«Et quand j’arriverai, je mettrai sur ta tombe, un bouquet de houx vert et de bruyères en fleur. » Victor Hugo conclut ainsi le poème « Demain, dès l’aube… » pour sa fille Léopoldine, disparue à 19 ans.
En Inde, on brûle les corps des défunts, en parfaite cohérence avec la vision indienne du monde, puisque, selon eux, avec la mort, l’individu se dissout dans le grand tout, dans un bonheur impersonnel. La foi chrétienne, quant à elle, s’appuie sur la personne de Jésus ressuscité qui promet à chacun la résurrection personnelle et intégrale. Reconnaissons aux bûchers du Gange un enracinement religieux et traditionnel. Mais l’incinération, quant à elle, est un processus industriel, sinistre, rapide et violent. Si les chairs sont brûlées, les os (qui ne brûlent pas) sont, en fait, broyés, réduits en une poudre mélangée aux cendres. Le processus de crémation demande beaucoup d’énergie et n’a rien d’écologique. La vraie écologie consiste à respecter les processus naturels comme la lente décomposition.
La pratique de l’incinération est tolérée par l’Église si elle n’est pas un manifeste contre la foi chrétienne. Mais nous devons faire droit à la loi inscrite en notre chair. Le Créateur nous a donné des corps qui occupent de l’espace (et ne font pas la taille d’une petite urne transportable aisément). Des corps qui se désagrègent lentement et pas entièrement, sur plusieurs générations, car le deuil, lui aussi, a sa temporalité. Nul ne peut prétendre disparaître en un tour de magie et la mode de l’incinération me semble une nouvelle harmonique de la déprime occidentale qui rejette le génie de son passé.

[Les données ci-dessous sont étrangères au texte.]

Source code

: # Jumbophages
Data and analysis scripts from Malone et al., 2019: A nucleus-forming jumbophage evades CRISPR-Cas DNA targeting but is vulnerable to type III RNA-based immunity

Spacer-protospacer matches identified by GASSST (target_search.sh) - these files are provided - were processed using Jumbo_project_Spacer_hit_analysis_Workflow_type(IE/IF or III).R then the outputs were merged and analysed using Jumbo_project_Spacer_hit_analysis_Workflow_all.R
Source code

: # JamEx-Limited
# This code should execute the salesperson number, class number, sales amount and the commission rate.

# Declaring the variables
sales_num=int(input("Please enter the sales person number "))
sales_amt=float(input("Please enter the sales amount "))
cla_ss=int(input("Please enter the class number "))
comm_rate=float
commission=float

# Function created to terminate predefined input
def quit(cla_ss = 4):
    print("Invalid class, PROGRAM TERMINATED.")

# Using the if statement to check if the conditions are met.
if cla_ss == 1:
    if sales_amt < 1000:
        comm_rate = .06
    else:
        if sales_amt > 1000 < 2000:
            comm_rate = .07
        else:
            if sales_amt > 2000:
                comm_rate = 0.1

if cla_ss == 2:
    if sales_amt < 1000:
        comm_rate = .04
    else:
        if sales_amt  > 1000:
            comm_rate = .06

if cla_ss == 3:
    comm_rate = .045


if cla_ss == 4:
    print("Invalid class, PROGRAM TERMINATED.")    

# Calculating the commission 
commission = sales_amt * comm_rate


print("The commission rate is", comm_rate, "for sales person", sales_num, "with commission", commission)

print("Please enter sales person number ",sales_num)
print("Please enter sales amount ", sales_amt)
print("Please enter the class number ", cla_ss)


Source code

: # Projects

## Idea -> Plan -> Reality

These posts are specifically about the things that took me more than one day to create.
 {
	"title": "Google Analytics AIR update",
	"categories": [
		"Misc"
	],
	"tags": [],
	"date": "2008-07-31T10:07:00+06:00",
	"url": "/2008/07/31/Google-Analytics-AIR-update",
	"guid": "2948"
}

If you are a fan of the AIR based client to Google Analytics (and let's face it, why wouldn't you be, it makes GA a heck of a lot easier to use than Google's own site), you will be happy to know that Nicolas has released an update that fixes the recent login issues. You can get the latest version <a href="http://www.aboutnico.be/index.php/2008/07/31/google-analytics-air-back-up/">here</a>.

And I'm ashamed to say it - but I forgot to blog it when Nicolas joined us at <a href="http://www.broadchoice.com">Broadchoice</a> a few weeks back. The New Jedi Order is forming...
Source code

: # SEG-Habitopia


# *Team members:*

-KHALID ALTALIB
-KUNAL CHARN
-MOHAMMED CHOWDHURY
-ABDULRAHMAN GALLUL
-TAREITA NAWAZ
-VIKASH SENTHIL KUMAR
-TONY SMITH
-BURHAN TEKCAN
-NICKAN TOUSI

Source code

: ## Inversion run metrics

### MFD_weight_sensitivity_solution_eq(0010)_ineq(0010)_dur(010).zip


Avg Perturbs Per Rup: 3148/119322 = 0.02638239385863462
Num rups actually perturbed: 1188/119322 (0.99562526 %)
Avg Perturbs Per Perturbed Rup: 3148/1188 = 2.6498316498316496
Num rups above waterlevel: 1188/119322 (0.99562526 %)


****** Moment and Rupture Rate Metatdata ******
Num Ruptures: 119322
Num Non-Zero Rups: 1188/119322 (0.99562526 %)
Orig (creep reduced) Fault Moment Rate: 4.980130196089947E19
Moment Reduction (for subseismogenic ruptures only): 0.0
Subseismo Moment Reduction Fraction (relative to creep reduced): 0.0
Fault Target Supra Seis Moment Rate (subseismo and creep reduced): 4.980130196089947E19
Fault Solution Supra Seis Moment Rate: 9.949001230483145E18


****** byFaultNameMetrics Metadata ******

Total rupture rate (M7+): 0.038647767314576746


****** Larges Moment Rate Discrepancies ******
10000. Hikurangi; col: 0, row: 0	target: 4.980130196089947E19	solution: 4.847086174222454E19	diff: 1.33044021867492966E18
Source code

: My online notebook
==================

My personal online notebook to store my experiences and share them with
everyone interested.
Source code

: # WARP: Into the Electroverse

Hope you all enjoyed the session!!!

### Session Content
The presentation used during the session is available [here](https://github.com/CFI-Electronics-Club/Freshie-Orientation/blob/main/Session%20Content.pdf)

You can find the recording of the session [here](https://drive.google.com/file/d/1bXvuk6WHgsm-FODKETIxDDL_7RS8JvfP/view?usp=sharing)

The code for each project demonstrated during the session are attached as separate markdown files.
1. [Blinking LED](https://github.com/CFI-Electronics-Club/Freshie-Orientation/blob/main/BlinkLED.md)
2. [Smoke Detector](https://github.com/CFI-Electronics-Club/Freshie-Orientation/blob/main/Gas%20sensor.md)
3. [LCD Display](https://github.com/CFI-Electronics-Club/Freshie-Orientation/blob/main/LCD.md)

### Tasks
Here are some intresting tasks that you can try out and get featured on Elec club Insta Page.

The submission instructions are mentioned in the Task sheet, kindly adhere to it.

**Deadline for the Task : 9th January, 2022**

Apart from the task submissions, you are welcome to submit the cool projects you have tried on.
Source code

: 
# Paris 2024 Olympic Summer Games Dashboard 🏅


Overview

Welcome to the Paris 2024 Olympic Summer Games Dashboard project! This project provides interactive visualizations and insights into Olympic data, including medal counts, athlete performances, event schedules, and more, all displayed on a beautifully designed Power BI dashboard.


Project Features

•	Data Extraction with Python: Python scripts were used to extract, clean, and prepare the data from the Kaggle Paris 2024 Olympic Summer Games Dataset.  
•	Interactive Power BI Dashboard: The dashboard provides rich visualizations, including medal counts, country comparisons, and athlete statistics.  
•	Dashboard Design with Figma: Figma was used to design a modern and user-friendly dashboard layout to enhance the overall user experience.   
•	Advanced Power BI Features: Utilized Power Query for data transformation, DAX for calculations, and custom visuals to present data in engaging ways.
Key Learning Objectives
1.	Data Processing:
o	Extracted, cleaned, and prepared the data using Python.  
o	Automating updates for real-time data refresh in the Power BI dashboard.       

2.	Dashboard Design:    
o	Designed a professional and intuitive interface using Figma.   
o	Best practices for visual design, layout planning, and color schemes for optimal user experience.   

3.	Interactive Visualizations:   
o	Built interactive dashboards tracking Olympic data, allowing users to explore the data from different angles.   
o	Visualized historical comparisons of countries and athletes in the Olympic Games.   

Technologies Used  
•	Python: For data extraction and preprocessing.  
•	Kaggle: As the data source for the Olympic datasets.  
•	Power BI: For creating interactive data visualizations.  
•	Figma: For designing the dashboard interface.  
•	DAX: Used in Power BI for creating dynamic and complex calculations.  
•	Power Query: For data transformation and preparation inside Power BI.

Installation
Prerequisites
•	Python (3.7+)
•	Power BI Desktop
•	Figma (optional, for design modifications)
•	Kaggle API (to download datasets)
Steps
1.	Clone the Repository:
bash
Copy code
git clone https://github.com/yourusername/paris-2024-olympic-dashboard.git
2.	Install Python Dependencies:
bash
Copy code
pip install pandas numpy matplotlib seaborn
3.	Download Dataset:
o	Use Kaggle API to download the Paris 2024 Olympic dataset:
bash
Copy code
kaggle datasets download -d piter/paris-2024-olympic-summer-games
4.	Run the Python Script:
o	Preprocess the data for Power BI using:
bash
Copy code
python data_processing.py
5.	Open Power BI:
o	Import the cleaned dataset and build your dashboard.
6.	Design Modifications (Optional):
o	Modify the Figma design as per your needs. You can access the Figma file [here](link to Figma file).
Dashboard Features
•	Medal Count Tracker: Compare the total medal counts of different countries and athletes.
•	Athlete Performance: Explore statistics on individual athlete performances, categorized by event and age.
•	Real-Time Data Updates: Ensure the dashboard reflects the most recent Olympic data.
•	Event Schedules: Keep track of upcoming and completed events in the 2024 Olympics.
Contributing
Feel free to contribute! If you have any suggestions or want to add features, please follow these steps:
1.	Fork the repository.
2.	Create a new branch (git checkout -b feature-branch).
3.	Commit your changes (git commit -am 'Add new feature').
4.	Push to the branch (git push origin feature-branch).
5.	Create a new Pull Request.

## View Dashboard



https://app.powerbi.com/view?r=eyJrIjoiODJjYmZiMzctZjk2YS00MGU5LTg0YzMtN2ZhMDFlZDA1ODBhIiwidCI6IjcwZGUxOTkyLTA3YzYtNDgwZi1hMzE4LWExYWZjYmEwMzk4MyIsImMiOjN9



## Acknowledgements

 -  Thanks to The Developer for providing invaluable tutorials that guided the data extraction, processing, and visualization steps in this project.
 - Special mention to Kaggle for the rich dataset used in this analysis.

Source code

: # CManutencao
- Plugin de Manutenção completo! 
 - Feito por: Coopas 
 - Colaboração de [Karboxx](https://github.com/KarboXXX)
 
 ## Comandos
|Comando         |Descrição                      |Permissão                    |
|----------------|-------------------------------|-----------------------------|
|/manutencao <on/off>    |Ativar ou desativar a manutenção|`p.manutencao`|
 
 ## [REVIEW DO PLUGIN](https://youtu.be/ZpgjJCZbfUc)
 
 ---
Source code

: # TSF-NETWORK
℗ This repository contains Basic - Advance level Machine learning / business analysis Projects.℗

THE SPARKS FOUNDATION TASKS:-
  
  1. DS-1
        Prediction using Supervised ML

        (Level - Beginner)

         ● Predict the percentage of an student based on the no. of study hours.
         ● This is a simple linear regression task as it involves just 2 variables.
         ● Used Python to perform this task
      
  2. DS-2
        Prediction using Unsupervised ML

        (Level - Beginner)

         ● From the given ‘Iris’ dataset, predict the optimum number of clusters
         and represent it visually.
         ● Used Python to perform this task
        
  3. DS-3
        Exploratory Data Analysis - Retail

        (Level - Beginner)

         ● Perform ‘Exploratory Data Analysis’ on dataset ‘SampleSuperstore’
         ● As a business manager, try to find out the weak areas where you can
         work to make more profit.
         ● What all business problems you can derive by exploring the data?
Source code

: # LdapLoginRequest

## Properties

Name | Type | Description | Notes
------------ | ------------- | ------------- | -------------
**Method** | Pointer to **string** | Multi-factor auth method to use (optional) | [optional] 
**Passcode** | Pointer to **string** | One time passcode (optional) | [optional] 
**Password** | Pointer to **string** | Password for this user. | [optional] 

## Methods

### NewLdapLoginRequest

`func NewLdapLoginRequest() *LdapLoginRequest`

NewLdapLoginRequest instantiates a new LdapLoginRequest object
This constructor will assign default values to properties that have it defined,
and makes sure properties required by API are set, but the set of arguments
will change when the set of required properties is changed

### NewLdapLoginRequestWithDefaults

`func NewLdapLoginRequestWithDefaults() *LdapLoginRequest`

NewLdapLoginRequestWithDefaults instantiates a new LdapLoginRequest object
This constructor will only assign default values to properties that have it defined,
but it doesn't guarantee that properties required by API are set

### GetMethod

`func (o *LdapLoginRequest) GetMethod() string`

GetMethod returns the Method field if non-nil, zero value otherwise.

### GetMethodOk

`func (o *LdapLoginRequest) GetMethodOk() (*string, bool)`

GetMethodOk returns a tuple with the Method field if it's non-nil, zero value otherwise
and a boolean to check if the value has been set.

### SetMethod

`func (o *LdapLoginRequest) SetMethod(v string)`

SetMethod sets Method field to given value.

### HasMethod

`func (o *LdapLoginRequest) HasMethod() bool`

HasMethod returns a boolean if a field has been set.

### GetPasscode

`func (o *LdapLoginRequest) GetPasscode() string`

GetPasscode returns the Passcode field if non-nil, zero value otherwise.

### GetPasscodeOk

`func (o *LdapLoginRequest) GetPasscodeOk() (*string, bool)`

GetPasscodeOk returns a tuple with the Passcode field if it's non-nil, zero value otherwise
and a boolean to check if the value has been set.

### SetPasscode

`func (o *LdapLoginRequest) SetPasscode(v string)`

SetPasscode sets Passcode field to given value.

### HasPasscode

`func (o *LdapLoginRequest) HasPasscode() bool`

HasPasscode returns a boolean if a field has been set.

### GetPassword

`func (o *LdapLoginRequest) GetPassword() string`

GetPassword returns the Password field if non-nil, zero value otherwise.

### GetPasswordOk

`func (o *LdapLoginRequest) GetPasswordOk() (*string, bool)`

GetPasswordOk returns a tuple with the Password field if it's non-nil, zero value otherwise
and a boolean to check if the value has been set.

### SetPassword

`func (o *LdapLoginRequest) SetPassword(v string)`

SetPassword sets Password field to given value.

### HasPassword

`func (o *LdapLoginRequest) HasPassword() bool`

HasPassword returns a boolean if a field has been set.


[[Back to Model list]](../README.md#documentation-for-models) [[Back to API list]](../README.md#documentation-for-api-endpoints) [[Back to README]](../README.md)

Une église, une liturgie et des chants adaptés, des fleurs, des bougies allumées, un cimetière, le bois d’un cercueil, un nom et des dates gravés dans la pierre, la croix qui le surplombe, sont des usages forgés par les siècles chrétiens, pour affronter la mort, sans la nier, et vivre humainement le deuil. Devant une tombe on raconte l’histoire d’un aïeul, sur sa pierre on peut poser un bouquet de houx verts et de bruyère en fleur.